■ Work to complete: From the data below, restate every line word for word.

■ Items from a dataset:
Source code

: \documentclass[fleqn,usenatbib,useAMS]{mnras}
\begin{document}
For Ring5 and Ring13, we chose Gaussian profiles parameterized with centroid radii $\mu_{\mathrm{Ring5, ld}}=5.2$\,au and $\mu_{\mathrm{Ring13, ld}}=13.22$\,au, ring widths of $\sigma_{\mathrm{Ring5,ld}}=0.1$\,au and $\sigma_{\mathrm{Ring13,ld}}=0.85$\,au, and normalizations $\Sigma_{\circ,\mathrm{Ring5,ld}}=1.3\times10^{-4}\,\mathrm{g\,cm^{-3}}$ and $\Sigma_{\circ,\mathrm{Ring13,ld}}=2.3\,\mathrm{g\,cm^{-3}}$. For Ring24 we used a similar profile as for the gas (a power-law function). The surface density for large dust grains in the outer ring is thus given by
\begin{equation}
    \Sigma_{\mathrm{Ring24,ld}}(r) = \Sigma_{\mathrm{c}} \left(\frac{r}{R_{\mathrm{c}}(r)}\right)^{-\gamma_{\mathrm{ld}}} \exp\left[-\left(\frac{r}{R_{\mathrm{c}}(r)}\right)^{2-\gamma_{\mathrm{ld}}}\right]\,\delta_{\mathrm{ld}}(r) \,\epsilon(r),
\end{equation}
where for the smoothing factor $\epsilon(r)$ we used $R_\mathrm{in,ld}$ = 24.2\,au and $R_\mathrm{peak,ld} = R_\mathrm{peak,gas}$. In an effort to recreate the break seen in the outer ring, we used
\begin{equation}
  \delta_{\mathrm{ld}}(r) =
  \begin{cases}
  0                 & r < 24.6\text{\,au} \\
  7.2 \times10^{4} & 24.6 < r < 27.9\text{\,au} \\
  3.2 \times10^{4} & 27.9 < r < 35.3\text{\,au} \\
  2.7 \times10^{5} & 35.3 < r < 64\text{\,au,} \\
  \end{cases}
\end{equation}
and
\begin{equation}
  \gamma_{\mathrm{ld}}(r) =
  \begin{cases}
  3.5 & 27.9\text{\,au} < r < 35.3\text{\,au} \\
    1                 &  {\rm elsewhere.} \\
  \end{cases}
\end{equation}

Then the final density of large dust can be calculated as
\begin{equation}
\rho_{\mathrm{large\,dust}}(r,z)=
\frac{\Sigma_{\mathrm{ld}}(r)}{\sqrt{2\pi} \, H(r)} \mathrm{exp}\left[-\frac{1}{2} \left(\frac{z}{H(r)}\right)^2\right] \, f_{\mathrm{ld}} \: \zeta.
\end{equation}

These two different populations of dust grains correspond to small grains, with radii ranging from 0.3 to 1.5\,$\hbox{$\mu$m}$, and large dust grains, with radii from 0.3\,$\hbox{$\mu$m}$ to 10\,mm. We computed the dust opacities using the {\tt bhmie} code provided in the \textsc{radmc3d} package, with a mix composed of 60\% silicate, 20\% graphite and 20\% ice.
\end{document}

■ Solution:
Source code

: \documentclass[fleqn,usenatbib,useAMS]{mnras}
\begin{document}
For Ring5 and Ring13, we chose Gaussian profiles parameterized with centroid radii $\mu_{\mathrm{Ring5, ld}}=5.2$\,au and $\mu_{\mathrm{Ring13, ld}}=13.22$\,au, ring widths of $\sigma_{\mathrm{Ring5,ld}}=0.1$\,au and $\sigma_{\mathrm{Ring13,ld}}=0.85$\,au, and normalizations $\Sigma_{\circ,\mathrm{Ring5,ld}}=1.3\times10^{-4}\,\mathrm{g\,cm^{-3}}$ and $\Sigma_{\circ,\mathrm{Ring13,ld}}=2.3\,\mathrm{g\,cm^{-3}}$. For Ring24 we used a similar profile as for the gas (a power-law function). The surface density for large dust grains in the outer ring is thus given by
\begin{equation}
    \Sigma_{\mathrm{Ring24,ld}}(r) = \Sigma_{\mathrm{c}} \left(\frac{r}{R_{\mathrm{c}}(r)}\right)^{-\gamma_{\mathrm{ld}}} \exp\left[-\left(\frac{r}{R_{\mathrm{c}}(r)}\right)^{2-\gamma_{\mathrm{ld}}}\right]\,\delta_{\mathrm{ld}}(r) \,\epsilon(r),
\end{equation}
where for the smoothing factor $\epsilon(r)$ we used $R_\mathrm{in,ld}$ = 24.2\,au and $R_\mathrm{peak,ld} = R_\mathrm{peak,gas}$. In an effort to recreate the break seen in the outer ring, we used
\begin{equation}
  \delta_{\mathrm{ld}}(r) =
  \begin{cases}
  0                 & r < 24.6\text{\,au} \\
  7.2 \times10^{4} & 24.6 < r < 27.9\text{\,au} \\
  3.2 \times10^{4} & 27.9 < r < 35.3\text{\,au} \\
  2.7 \times10^{5} & 35.3 < r < 64\text{\,au,} \\
  \end{cases}
\end{equation}
and
\begin{equation}
  \gamma_{\mathrm{ld}}(r) =
  \begin{cases}
  3.5 & 27.9\text{\,au} < r < 35.3\text{\,au} \\
    1                 &  {\rm elsewhere.} \\
  \end{cases}
\end{equation}

Then the final density of large dust can be calculated as
\begin{equation}
\rho_{\mathrm{large\,dust}}(r,z)=
\frac{\Sigma_{\mathrm{ld}}(r)}{\sqrt{2\pi} \, H(r)} \mathrm{exp}\left[-\frac{1}{2} \left(\frac{z}{H(r)}\right)^2\right] \, f_{\mathrm{ld}} \: \zeta.
\end{equation}

These two different populations of dust grains correspond to small grains, with radii ranging from 0.3 to 1.5\,$\hbox{$\mu$m}$, and large dust grains, with radii from 0.3\,$\hbox{$\mu$m}$ to 10\,mm. We computed the dust opacities using the {\tt bhmie} code provided in the \textsc{radmc3d} package, with a mix composed of 60\% silicate, 20\% graphite and 20\% ice.
\end{document}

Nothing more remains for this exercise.